** DATA SHOWN **
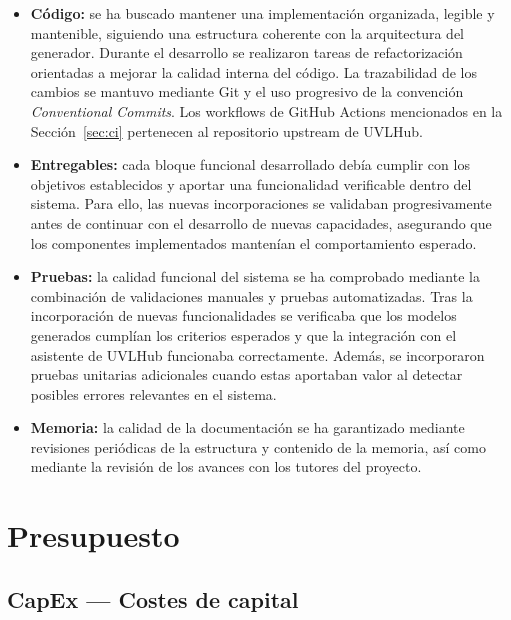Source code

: \begin{itemize}

\item \textbf{Código:} se ha buscado mantener una implementación organizada,
legible y mantenible, siguiendo una estructura coherente con la arquitectura
del generador. Durante el desarrollo se realizaron tareas de refactorización
orientadas a mejorar la calidad interna del código. La trazabilidad de los
cambios se mantuvo mediante Git y el uso progresivo de la convención
\textit{Conventional Commits}. Los workflows de GitHub Actions mencionados en
la Sección~\ref{sec:ci} pertenecen al repositorio upstream de UVLHub.

\item \textbf{Entregables:} cada bloque funcional desarrollado debía cumplir con los objetivos establecidos y aportar una funcionalidad verificable dentro del sistema. Para ello, las nuevas incorporaciones se validaban progresivamente antes de continuar con el desarrollo de nuevas capacidades, asegurando que los componentes implementados mantenían el comportamiento esperado.

\item \textbf{Pruebas:} la calidad funcional del sistema se ha comprobado mediante la combinación de validaciones manuales y pruebas automatizadas. Tras la incorporación de nuevas funcionalidades se verificaba que los modelos generados cumplían los criterios esperados y que la integración con el asistente de UVLHub funcionaba correctamente. Además, se incorporaron pruebas unitarias adicionales cuando estas aportaban valor al detectar posibles errores relevantes en el sistema.

\item \textbf{Memoria:} la calidad de la documentación se ha garantizado mediante revisiones periódicas de la estructura y contenido de la memoria, así como mediante la revisión de los avances con los tutores del proyecto.

\end{itemize}

\section{Presupuesto}
\label{sec:presupuesto}



\subsection*{CapEx --- Costes de capital}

** WHAT THE TASK REQUIRES **
Look above for the line containing "se ha buscado" and the line containing "Actions mencionados en". Transcribe both, with the lines between them, exactly.

** SOLVED PROBLEM **
\item \textbf{Código:} se ha buscado mantener una implementación organizada,
legible y mantenible, siguiendo una estructura coherente con la arquitectura
del generador. Durante el desarrollo se realizaron tareas de refactorización
orientadas a mejorar la calidad interna del código. La trazabilidad de los
cambios se mantuvo mediante Git y el uso progresivo de la convención
\textit{Conventional Commits}. Los workflows de GitHub Actions mencionados en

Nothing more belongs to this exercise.